* DATA TO EXAMINE
BEGIN

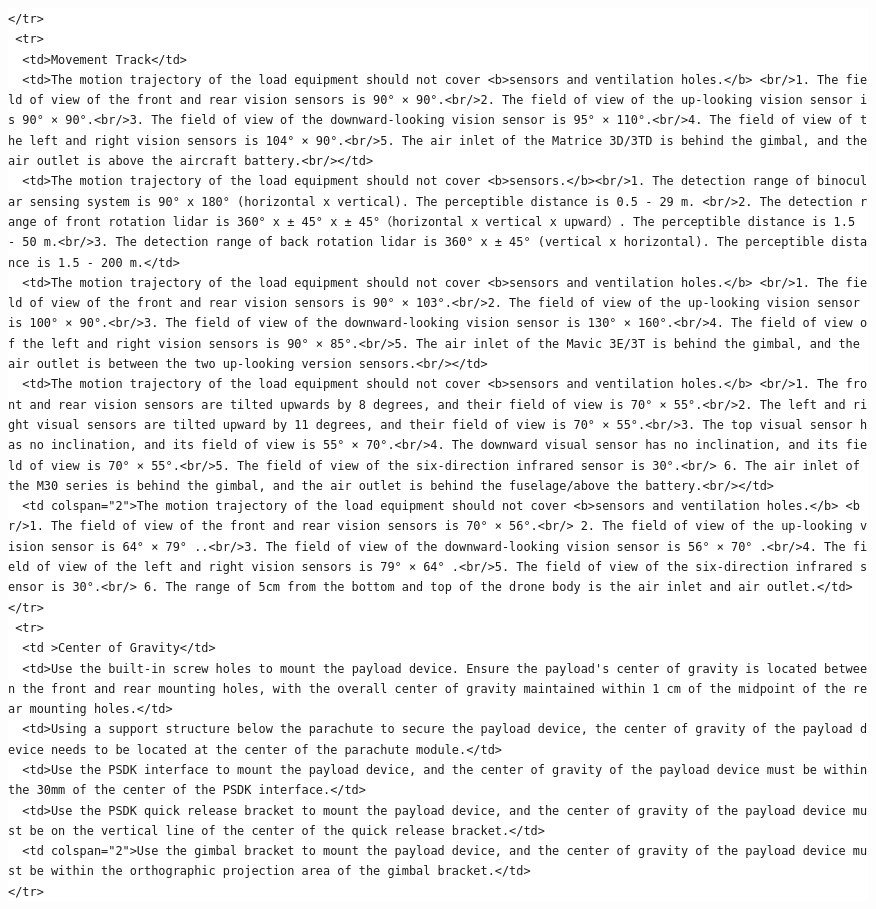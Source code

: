     </tr>
     <tr>
      <td>Movement Track</td>
      <td>The motion trajectory of the load equipment should not cover <b>sensors and ventilation holes.</b> <br/>1. The field of view of the front and rear vision sensors is 90° × 90°.<br/>2. The field of view of the up-looking vision sensor is 90° × 90°.<br/>3. The field of view of the downward-looking vision sensor is 95° × 110°.<br/>4. The field of view of the left and right vision sensors is 104° × 90°.<br/>5. The air inlet of the Matrice 3D/3TD is behind the gimbal, and the air outlet is above the aircraft battery.<br/></td>
      <td>The motion trajectory of the load equipment should not cover <b>sensors.</b><br/>1. The detection range of binocular sensing system is 90° x 180° (horizontal x vertical). The perceptible distance is 0.5 - 29 m. <br/>2. The detection range of front rotation lidar is 360° x ± 45° x ± 45°（horizontal x vertical x upward）. The perceptible distance is 1.5 - 50 m.<br/>3. The detection range of back rotation lidar is 360° x ± 45° (vertical x horizontal). The perceptible distance is 1.5 - 200 m.</td>
      <td>The motion trajectory of the load equipment should not cover <b>sensors and ventilation holes.</b> <br/>1. The field of view of the front and rear vision sensors is 90° × 103°.<br/>2. The field of view of the up-looking vision sensor is 100° × 90°.<br/>3. The field of view of the downward-looking vision sensor is 130° × 160°.<br/>4. The field of view of the left and right vision sensors is 90° × 85°.<br/>5. The air inlet of the Mavic 3E/3T is behind the gimbal, and the air outlet is between the two up-looking version sensors.<br/></td>
      <td>The motion trajectory of the load equipment should not cover <b>sensors and ventilation holes.</b> <br/>1. The front and rear vision sensors are tilted upwards by 8 degrees, and their field of view is 70° × 55°.<br/>2. The left and right visual sensors are tilted upward by 11 degrees, and their field of view is 70° × 55°.<br/>3. The top visual sensor has no inclination, and its field of view is 55° × 70°.<br/>4. The downward visual sensor has no inclination, and its field of view is 70° × 55°.<br/>5. The field of view of the six-direction infrared sensor is 30°.<br/> 6. The air inlet of the M30 series is behind the gimbal, and the air outlet is behind the fuselage/above the battery.<br/></td>
      <td colspan="2">The motion trajectory of the load equipment should not cover <b>sensors and ventilation holes.</b> <br/>1. The field of view of the front and rear vision sensors is 70° × 56°.<br/> 2. The field of view of the up-looking vision sensor is 64° × 79° ..<br/>3. The field of view of the downward-looking vision sensor is 56° × 70° .<br/>4. The field of view of the left and right vision sensors is 79° × 64° .<br/>5. The field of view of the six-direction infrared sensor is 30°.<br/> 6. The range of 5cm from the bottom and top of the drone body is the air inlet and air outlet.</td>
    </tr>
     <tr>
      <td >Center of Gravity</td>
      <td>Use the built-in screw holes to mount the payload device. Ensure the payload's center of gravity is located between the front and rear mounting holes, with the overall center of gravity maintained within 1 cm of the midpoint of the rear mounting holes.</td>
      <td>Using a support structure below the parachute to secure the payload device, the center of gravity of the payload device needs to be located at the center of the parachute module.</td>
      <td>Use the PSDK interface to mount the payload device, and the center of gravity of the payload device must be within the 30mm of the center of the PSDK interface.</td>
      <td>Use the PSDK quick release bracket to mount the payload device, and the center of gravity of the payload device must be on the vertical line of the center of the quick release bracket.</td>
      <td colspan="2">Use the gimbal bracket to mount the payload device, and the center of gravity of the payload device must be within the orthographic projection area of the gimbal bracket.</td>    
    </tr>
   </tbody>
</table>
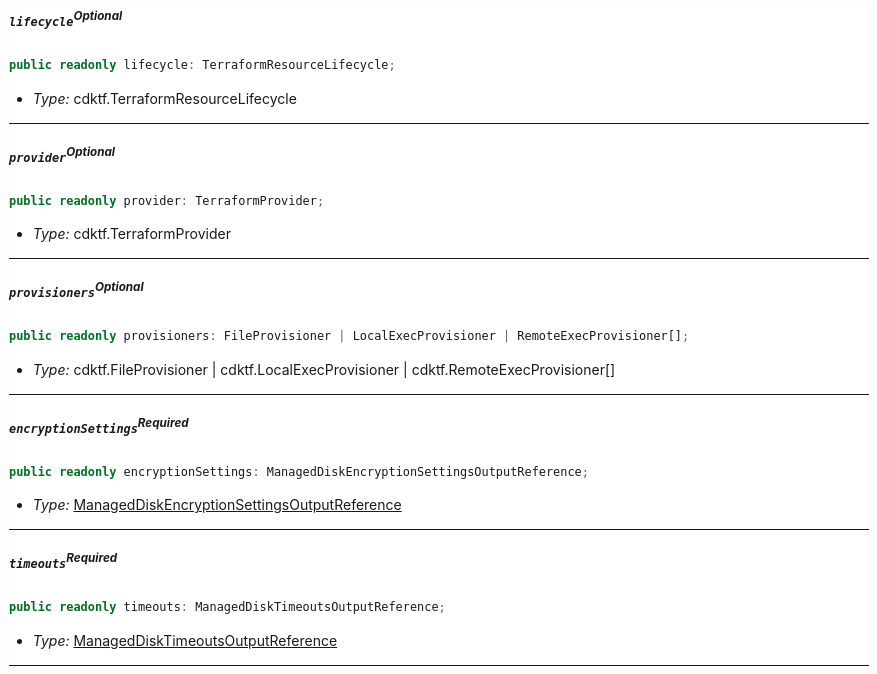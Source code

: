 
##### `lifecycle`<sup>Optional</sup> <a name="lifecycle" id="@cdktf/provider-azurerm.managedDisk.ManagedDisk.property.lifecycle"></a>

```typescript
public readonly lifecycle: TerraformResourceLifecycle;
```

- *Type:* cdktf.TerraformResourceLifecycle

---

##### `provider`<sup>Optional</sup> <a name="provider" id="@cdktf/provider-azurerm.managedDisk.ManagedDisk.property.provider"></a>

```typescript
public readonly provider: TerraformProvider;
```

- *Type:* cdktf.TerraformProvider

---

##### `provisioners`<sup>Optional</sup> <a name="provisioners" id="@cdktf/provider-azurerm.managedDisk.ManagedDisk.property.provisioners"></a>

```typescript
public readonly provisioners: FileProvisioner | LocalExecProvisioner | RemoteExecProvisioner[];
```

- *Type:* cdktf.FileProvisioner | cdktf.LocalExecProvisioner | cdktf.RemoteExecProvisioner[]

---

##### `encryptionSettings`<sup>Required</sup> <a name="encryptionSettings" id="@cdktf/provider-azurerm.managedDisk.ManagedDisk.property.encryptionSettings"></a>

```typescript
public readonly encryptionSettings: ManagedDiskEncryptionSettingsOutputReference;
```

- *Type:* <a href="#@cdktf/provider-azurerm.managedDisk.ManagedDiskEncryptionSettingsOutputReference">ManagedDiskEncryptionSettingsOutputReference</a>

---

##### `timeouts`<sup>Required</sup> <a name="timeouts" id="@cdktf/provider-azurerm.managedDisk.ManagedDisk.property.timeouts"></a>

```typescript
public readonly timeouts: ManagedDiskTimeoutsOutputReference;
```

- *Type:* <a href="#@cdktf/provider-azurerm.managedDisk.ManagedDiskTimeoutsOutputReference">ManagedDiskTimeoutsOutputReference</a>

---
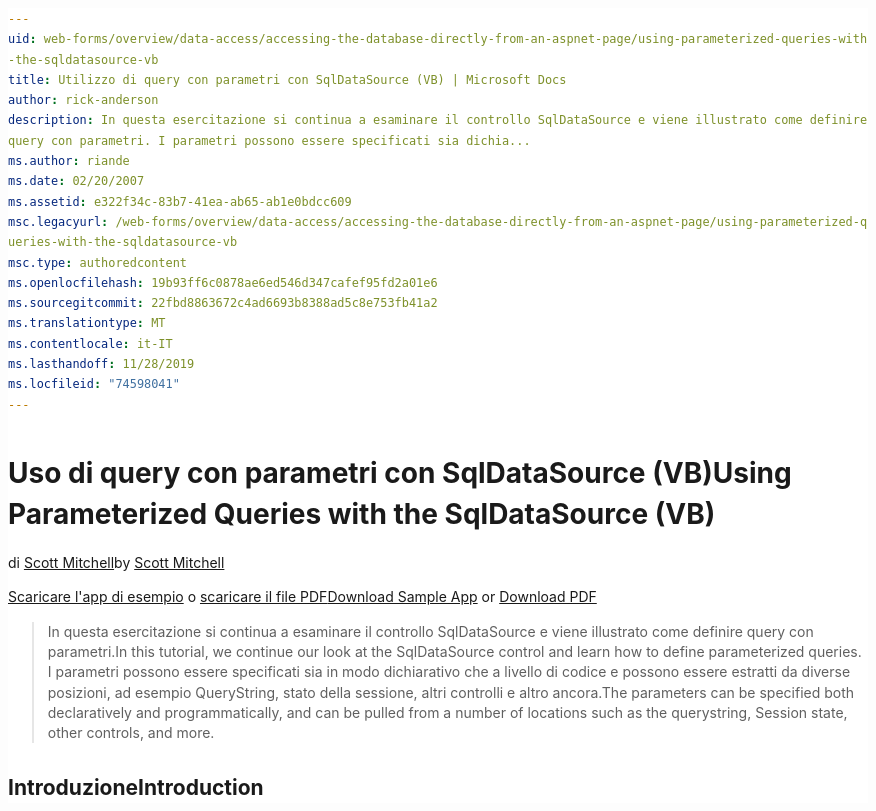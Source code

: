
 ```yaml
---
uid: web-forms/overview/data-access/accessing-the-database-directly-from-an-aspnet-page/using-parameterized-queries-with-the-sqldatasource-vb
title: Utilizzo di query con parametri con SqlDataSource (VB) | Microsoft Docs
author: rick-anderson
description: In questa esercitazione si continua a esaminare il controllo SqlDataSource e viene illustrato come definire query con parametri. I parametri possono essere specificati sia dichia...
ms.author: riande
ms.date: 02/20/2007
ms.assetid: e322f34c-83b7-41ea-ab65-ab1e0bdcc609
msc.legacyurl: /web-forms/overview/data-access/accessing-the-database-directly-from-an-aspnet-page/using-parameterized-queries-with-the-sqldatasource-vb
msc.type: authoredcontent
ms.openlocfilehash: 19b93ff6c0878ae6ed546d347cafef95fd2a01e6
ms.sourcegitcommit: 22fbd8863672c4ad6693b8388ad5c8e753fb41a2
ms.translationtype: MT
ms.contentlocale: it-IT
ms.lasthandoff: 11/28/2019
ms.locfileid: "74598041"
---
```

# <a name="using-parameterized-queries-with-the-sqldatasource-vb"></a><span data-ttu-id="9ee3e-104">Uso di query con parametri con SqlDataSource (VB)</span><span class="sxs-lookup"><span data-stu-id="9ee3e-104">Using Parameterized Queries with the SqlDataSource (VB)</span></span>

<span data-ttu-id="9ee3e-105">di [Scott Mitchell](https://twitter.com/ScottOnWriting)</span><span class="sxs-lookup"><span data-stu-id="9ee3e-105">by [Scott Mitchell](https://twitter.com/ScottOnWriting)</span></span>

<span data-ttu-id="9ee3e-106">[Scaricare l'app di esempio](https://download.microsoft.com/download/4/a/7/4a7a3b18-d80e-4014-8e53-a6a2427f0d93/ASPNET_Data_Tutorial_48_VB.exe) o [scaricare il file PDF](using-parameterized-queries-with-the-sqldatasource-vb/_static/datatutorial48vb1.pdf)</span><span class="sxs-lookup"><span data-stu-id="9ee3e-106">[Download Sample App](https://download.microsoft.com/download/4/a/7/4a7a3b18-d80e-4014-8e53-a6a2427f0d93/ASPNET_Data_Tutorial_48_VB.exe) or [Download PDF](using-parameterized-queries-with-the-sqldatasource-vb/_static/datatutorial48vb1.pdf)</span></span>

> <span data-ttu-id="9ee3e-107">In questa esercitazione si continua a esaminare il controllo SqlDataSource e viene illustrato come definire query con parametri.</span><span class="sxs-lookup"><span data-stu-id="9ee3e-107">In this tutorial, we continue our look at the SqlDataSource control and learn how to define parameterized queries.</span></span> <span data-ttu-id="9ee3e-108">I parametri possono essere specificati sia in modo dichiarativo che a livello di codice e possono essere estratti da diverse posizioni, ad esempio QueryString, stato della sessione, altri controlli e altro ancora.</span><span class="sxs-lookup"><span data-stu-id="9ee3e-108">The parameters can be specified both declaratively and programmatically, and can be pulled from a number of locations such as the querystring, Session state, other controls, and more.</span></span>

## <a name="introduction"></a><span data-ttu-id="9ee3e-109">Introduzione</span><span class="sxs-lookup"><span data-stu-id="9ee3e-109">Introduction</span></span>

END

* EXERCISE REQUIREMENTS
Go back to the listing above. Copy word for word the lines from the one with "o [scaricare il" through the one with "controls, and more.</span></span>", and nothing more.

* SOLUTION TO THIS PROBLEM
<span data-ttu-id="9ee3e-106">[Scaricare l'app di esempio](https://download.microsoft.com/download/4/a/7/4a7a3b18-d80e-4014-8e53-a6a2427f0d93/ASPNET_Data_Tutorial_48_VB.exe) o [scaricare il file PDF](using-parameterized-queries-with-the-sqldatasource-vb/_static/datatutorial48vb1.pdf)</span><span class="sxs-lookup"><span data-stu-id="9ee3e-106">[Download Sample App](https://download.microsoft.com/download/4/a/7/4a7a3b18-d80e-4014-8e53-a6a2427f0d93/ASPNET_Data_Tutorial_48_VB.exe) or [Download PDF](using-parameterized-queries-with-the-sqldatasource-vb/_static/datatutorial48vb1.pdf)</span></span>

> <span data-ttu-id="9ee3e-107">In questa esercitazione si continua a esaminare il controllo SqlDataSource e viene illustrato come definire query con parametri.</span><span class="sxs-lookup"><span data-stu-id="9ee3e-107">In this tutorial, we continue our look at the SqlDataSource control and learn how to define parameterized queries.</span></span> <span data-ttu-id="9ee3e-108">I parametri possono essere specificati sia in modo dichiarativo che a livello di codice e possono essere estratti da diverse posizioni, ad esempio QueryString, stato della sessione, altri controlli e altro ancora.</span><span class="sxs-lookup"><span data-stu-id="9ee3e-108">The parameters can be specified both declaratively and programmatically, and can be pulled from a number of locations such as the querystring, Session state, other controls, and more.</span></span>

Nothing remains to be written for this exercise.